I MIGHT be able to handle ONE more major accident but more than one would make me a person not related to myself today. THIS is a life fear for me... this is where I draw the line! BUT not a line that keeps me from living! I just CHOOSE to live life at full speed every day, and if refusing to hope, is an illness! Then tag me now...
I am a DNR ( do NOT resuscitate) There is no reason! My life is great! My life has been lived the way I wanted to!

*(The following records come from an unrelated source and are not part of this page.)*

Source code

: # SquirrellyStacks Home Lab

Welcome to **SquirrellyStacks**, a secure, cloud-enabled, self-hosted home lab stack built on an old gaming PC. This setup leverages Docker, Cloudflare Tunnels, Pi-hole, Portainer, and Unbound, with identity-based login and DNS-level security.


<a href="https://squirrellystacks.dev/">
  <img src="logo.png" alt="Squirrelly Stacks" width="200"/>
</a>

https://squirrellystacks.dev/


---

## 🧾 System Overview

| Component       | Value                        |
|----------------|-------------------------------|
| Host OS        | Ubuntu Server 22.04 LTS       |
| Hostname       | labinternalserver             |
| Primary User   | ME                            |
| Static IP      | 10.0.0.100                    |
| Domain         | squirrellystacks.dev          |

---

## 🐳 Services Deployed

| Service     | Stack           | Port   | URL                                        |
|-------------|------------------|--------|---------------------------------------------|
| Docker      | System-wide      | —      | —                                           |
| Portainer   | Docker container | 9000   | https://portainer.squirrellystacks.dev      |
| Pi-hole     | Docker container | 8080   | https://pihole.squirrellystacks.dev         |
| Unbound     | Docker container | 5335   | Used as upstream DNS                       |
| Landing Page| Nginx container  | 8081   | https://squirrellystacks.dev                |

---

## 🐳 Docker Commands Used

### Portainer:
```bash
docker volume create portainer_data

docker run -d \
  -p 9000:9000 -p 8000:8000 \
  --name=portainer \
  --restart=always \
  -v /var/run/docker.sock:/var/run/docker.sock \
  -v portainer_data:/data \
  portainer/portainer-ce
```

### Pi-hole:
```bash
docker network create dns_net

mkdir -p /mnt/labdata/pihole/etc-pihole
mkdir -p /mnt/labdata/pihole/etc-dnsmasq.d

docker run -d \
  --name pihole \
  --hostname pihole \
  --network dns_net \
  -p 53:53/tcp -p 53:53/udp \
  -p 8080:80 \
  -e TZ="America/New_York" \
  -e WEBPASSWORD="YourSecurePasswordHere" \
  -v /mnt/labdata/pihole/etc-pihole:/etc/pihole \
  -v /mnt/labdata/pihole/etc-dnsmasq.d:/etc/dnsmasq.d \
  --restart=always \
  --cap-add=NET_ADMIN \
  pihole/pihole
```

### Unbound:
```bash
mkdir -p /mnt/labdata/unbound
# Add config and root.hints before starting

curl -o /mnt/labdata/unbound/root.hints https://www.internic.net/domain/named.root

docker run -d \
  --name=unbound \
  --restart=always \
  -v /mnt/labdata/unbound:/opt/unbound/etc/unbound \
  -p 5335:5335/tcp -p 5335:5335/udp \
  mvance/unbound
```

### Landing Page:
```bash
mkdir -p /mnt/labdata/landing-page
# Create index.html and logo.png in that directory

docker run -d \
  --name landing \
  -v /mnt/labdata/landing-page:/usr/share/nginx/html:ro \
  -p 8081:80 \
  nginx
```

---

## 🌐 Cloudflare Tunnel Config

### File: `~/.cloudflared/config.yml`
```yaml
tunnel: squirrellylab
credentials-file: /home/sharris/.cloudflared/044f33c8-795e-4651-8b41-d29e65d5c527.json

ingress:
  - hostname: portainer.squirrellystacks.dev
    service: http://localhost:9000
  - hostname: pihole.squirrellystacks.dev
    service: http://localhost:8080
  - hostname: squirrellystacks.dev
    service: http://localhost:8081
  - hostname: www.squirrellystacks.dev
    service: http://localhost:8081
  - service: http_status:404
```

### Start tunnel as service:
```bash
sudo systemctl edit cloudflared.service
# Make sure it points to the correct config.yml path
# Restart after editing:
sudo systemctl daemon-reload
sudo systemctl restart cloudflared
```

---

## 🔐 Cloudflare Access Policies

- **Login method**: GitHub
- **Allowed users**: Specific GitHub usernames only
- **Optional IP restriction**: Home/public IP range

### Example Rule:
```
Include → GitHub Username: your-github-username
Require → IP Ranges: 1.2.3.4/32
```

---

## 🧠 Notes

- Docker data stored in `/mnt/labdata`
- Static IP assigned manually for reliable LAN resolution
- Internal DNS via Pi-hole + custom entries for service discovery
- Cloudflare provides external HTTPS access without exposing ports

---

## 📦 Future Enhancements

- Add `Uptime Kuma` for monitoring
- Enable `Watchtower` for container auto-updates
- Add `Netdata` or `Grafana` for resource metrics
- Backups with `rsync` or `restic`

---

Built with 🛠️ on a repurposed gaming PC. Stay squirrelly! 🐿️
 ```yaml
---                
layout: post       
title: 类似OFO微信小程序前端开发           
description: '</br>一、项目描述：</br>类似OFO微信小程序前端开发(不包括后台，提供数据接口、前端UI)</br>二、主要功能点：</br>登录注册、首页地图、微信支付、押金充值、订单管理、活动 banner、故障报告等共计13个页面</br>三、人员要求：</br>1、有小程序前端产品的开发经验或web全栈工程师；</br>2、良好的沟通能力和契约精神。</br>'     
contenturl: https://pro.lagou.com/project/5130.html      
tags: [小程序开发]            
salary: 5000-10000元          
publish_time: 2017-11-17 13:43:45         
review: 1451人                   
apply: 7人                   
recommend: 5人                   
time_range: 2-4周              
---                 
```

May it end another 40 , 50 or even 60 years from now... but when it ends... may it be on MY TERMS!
To each of you... I can only hope YOUR wishes for your life, for your DEATH ( it will come, like it or not) are on YOUR terms... with or without the support of the medical field.
At the end of the article ...
a new Collaboration is in the beginning .. something new for the medical field to accept! They do NOT always know what is best for every patient. While we are all general... we are all human... we are NOT all alike!